Onun için ikinci bir pisti ülkemize kazandırmak adına gerekeni yapacağız.”
‘En iyisi için çalışacağız’
- Son olarak neler eklemek istersiniz?
“Bisiklet turizmine çok önem veriyoruz, Dünya, Avrupa ve olimpiyatta madalya alıp şampiyonlar yetiştirmek istiyoruz.

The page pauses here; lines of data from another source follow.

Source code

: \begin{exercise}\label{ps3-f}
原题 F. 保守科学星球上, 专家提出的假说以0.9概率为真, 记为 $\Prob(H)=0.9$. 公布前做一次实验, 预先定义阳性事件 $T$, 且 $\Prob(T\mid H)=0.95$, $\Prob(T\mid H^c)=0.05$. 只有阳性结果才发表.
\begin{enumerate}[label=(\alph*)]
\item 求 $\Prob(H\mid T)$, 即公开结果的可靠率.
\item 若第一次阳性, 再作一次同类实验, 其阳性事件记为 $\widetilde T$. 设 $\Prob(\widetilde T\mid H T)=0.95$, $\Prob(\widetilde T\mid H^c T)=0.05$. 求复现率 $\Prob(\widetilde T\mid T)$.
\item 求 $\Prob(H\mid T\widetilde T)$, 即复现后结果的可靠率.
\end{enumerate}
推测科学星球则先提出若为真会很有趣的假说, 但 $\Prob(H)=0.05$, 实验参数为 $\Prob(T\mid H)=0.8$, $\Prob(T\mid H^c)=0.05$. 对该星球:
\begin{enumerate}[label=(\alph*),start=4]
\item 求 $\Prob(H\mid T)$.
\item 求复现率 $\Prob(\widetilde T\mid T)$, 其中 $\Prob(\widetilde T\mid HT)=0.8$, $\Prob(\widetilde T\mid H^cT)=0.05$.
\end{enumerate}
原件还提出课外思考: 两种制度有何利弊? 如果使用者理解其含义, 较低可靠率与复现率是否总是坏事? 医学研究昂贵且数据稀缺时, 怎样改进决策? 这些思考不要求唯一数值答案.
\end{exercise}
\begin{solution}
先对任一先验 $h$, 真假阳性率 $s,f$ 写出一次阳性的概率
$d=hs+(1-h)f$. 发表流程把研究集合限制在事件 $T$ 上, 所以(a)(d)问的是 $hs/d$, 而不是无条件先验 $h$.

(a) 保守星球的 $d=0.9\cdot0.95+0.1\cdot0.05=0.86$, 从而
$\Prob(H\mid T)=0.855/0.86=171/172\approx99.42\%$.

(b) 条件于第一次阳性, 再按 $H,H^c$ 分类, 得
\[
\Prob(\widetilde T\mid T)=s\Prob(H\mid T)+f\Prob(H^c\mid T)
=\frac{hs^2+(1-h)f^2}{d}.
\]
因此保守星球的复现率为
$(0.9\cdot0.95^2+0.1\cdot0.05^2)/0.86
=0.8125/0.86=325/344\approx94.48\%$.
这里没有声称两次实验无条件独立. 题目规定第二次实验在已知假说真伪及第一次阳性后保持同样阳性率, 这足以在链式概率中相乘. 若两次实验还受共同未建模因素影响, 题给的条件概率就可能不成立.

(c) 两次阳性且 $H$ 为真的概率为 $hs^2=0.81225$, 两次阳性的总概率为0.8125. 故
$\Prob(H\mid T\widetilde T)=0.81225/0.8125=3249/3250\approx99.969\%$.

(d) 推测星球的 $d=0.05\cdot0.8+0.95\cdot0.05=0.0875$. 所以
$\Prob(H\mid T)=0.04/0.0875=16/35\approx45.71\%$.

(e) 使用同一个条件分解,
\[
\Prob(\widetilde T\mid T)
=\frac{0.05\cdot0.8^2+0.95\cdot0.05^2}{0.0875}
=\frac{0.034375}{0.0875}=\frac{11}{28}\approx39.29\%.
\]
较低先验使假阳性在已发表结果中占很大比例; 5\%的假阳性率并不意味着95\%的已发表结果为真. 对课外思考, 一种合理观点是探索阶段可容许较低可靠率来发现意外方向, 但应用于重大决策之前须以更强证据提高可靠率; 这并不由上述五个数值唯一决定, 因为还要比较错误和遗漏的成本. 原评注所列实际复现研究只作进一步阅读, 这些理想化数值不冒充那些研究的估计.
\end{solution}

Alt yapıyı yenilemek istiyoruz ve Cumhurbaşkanlığı Türkiye Bisiklet Turu’nun tekrardan WorldTour seviyesine çıkarmak hedefleriyle yola çıkıyoruz. Yaptıklarımız yapacaklarımızın teminatıdır diyerek bugünün şartlarına göre en iyisini yapmaya çalışacağız.”